> Work request: Your answer must consist of every line from the data below that includes the word "have".

> Dataset extract:
- - - - - - -

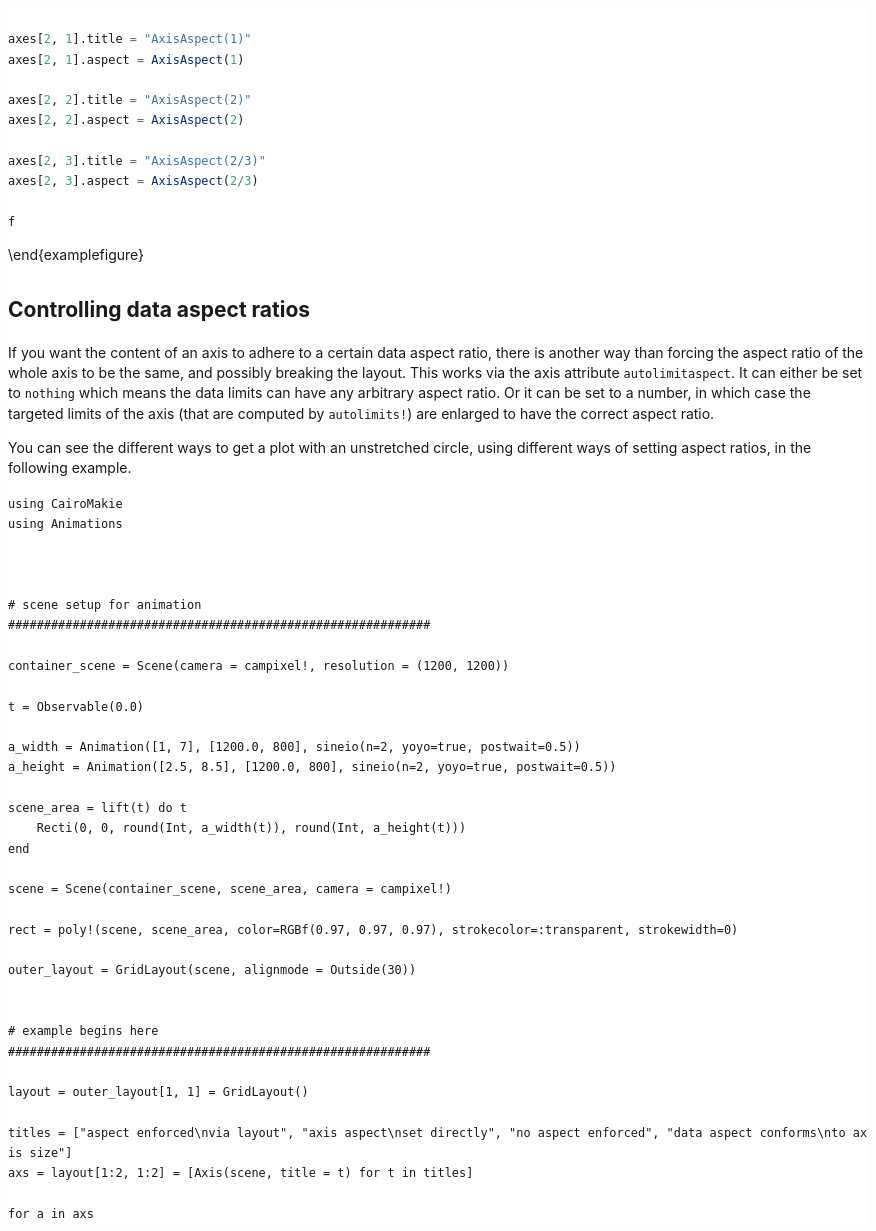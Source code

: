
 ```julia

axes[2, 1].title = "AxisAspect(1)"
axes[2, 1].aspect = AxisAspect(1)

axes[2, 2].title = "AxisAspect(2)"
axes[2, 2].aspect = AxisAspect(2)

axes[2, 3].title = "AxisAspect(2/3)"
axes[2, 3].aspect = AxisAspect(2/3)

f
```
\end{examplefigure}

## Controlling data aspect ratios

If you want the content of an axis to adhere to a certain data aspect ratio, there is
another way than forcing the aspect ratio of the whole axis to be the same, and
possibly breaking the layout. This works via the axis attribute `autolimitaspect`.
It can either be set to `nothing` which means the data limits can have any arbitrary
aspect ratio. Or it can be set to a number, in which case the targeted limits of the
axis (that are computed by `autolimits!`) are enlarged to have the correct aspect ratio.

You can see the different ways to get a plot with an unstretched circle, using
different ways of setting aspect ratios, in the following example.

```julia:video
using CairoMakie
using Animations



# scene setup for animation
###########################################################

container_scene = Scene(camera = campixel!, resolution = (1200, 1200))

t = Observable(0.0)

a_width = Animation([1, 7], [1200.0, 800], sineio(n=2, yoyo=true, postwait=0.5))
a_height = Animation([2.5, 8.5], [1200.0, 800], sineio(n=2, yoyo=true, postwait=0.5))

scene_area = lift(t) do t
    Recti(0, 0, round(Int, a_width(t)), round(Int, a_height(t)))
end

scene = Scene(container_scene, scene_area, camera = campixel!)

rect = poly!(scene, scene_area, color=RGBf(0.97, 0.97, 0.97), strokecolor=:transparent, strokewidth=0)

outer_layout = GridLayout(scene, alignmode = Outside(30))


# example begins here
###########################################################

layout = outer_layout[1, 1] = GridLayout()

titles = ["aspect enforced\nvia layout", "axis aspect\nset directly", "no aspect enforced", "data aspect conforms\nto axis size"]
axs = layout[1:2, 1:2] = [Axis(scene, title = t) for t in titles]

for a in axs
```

- - - - - - -

> Task result:
It can either be set to `nothing` which means the data limits can have any arbitrary
axis (that are computed by `autolimits!`) are enlarged to have the correct aspect ratio.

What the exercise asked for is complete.